About the job
ABOUT US:
Become a member of our dynamic AI DevOps team, dedicated to constructing and managing the infrastructure, frameworks, and tools that empower AI and data engineers to design, deploy, and operate AI applications at scale.
Our goal is to streamline the complexities of executing AI workloads in production through a robust and scalable platform built on Kubernetes and cloud infrastructure. We prioritize automation, observability, developer-friendly frameworks, and cost-effective infrastructure, enabling teams to transition swiftly from experimentation to production.
In this role, you will significantly contribute to the development and enhancement of the internal platforms that fuel our AI capabilities.
THE CHALLENGE:
- Collaborate closely with AI and data engineers to design and sustain the infrastructure necessary for operating AI and data workloads in production.
- Enhance and refine frameworks, tooling, and platform capabilities to streamline the development, deployment, and operation of AI applications.
- Build and manage Kubernetes-based platforms optimized for scalable and reliable AI workloads.

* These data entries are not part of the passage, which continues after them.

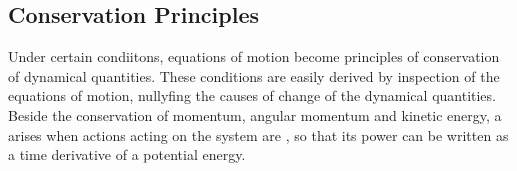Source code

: \documentclass[letterpaper,10pt,english]{jupyterBook}
\begin{document}
\subsection{Conservation Principles}
\label{\detokenize{ch/dynamics-eom:conservation-principles}}\label{\detokenize{ch/dynamics-eom:classical-mechanics-dynamics-eom-conservation}}
\sphinxAtStartPar
Under certain condiitons, equations of motion become principles of conservation of dynamical quantities. These conditions are easily derived by inspection of the equations of motion, nullyfing the causes of change of the dynamical quantities. Beside the conservation of momentum, angular momentum and kinetic energy, a  arises when actions acting on the system are {\hyperref[\detokenize{ch/actions-conservative:classical-mechanics-actions-conservative}]{}}, so that its power can be written as a time derivative of a potential energy.
\end{document}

- Implement GitOps deployment workflows utilizing ArgoCD and Helm to standardize and automate application deployments.
- Enhance observability and monitoring across AI workloads using Grafana and Prometheus.
- Lead cost optimization initiatives, ensuring efficient utilization of computing resources, storage, and cluster capacity.
- Automate infrastructure provisioning and platform configuration through Infrastructure as Code practices.
- Engage with engineering teams to solicit feedback and continually enhance the AI platform and developer experience.
- Advocate for modern engineering practices such as automation, reproducibility, observability, and secure infrastructure design.
ABOUT YOU:
- You possess experience working with production-grade systems and comprehend how applications are developed, deployed, and managed in contemporary environments.
- You enjoy enhancing developer workflows and constructing platforms that facilitate easier deployment, operation, and scaling of applications and data workloads.
- You have hands-on experience with Kubernetes and at least one major cloud platform, with AWS experience being a significant advantage.
- You are adept in utilizing Infrastructure as Code tools, such as Terraform or similar.
- You have experience with CI/CD or GitOps workflows, ideally with ArgoCD and Helm.
- You are familiar with monitoring and observability tools like Grafana and Prometheus.
- You are committed to continuous learning and improvement.